== Segment start ==
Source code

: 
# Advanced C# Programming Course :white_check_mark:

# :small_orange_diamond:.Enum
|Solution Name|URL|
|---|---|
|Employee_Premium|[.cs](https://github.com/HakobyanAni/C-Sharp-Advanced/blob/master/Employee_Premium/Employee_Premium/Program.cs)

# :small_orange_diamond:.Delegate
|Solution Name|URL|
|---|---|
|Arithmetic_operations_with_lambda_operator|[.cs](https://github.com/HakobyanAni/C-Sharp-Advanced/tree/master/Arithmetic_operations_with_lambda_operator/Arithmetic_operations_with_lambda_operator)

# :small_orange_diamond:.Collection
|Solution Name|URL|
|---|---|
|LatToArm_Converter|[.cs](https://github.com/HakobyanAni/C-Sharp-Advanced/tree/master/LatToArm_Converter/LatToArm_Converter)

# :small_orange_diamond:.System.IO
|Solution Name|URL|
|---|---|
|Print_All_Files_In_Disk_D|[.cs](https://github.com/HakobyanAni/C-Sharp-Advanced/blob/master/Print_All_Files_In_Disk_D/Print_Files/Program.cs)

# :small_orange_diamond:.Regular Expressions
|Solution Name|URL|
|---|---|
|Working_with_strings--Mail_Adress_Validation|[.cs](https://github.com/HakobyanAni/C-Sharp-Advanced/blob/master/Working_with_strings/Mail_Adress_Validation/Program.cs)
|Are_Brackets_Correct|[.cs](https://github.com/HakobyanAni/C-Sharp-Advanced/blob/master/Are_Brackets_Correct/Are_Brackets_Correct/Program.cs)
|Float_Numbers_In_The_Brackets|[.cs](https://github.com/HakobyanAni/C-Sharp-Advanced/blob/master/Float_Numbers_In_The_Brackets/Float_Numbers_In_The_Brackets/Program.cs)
== Segment end ==
== Segment start ==
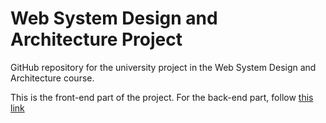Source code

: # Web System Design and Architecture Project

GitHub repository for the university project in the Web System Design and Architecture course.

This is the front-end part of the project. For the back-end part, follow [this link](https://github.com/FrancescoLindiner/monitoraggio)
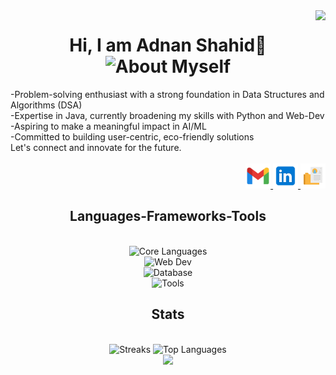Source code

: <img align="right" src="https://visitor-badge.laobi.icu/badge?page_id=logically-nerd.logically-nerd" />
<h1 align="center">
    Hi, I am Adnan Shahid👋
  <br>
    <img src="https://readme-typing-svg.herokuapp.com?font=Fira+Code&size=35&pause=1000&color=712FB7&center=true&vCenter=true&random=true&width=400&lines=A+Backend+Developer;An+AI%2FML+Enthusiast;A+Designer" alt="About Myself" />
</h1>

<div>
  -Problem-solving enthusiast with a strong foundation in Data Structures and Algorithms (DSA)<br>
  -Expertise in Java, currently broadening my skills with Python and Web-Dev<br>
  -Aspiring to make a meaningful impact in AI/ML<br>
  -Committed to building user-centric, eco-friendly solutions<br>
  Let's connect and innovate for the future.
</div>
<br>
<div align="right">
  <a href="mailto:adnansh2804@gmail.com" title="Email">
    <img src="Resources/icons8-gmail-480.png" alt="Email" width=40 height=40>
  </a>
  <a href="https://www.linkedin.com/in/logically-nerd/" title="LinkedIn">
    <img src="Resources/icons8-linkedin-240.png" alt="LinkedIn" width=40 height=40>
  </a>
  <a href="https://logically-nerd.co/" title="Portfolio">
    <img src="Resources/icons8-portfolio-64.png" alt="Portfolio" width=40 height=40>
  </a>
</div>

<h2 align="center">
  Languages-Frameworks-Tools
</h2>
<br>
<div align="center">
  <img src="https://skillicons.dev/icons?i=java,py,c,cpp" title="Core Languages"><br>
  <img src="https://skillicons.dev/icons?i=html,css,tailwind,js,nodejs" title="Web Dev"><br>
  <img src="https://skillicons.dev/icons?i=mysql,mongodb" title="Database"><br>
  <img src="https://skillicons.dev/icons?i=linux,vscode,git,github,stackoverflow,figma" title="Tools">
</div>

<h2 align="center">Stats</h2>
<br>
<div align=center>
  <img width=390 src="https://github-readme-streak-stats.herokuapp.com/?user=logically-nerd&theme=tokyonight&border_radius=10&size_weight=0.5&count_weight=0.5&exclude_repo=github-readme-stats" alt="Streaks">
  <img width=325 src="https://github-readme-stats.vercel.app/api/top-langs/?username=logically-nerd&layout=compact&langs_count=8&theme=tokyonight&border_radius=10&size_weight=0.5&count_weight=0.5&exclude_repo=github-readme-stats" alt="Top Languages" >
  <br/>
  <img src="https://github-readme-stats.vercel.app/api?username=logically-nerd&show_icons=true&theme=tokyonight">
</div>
== Segment end ==
§ **ABOUT THIS EXERCISE**
Check the listing above for "right". Show every line where it turns up.

§ **RESULT**
: <img align="right" src="https://visitor-badge.laobi.icu/badge?page_id=logically-nerd.logically-nerd" />
<div align="right">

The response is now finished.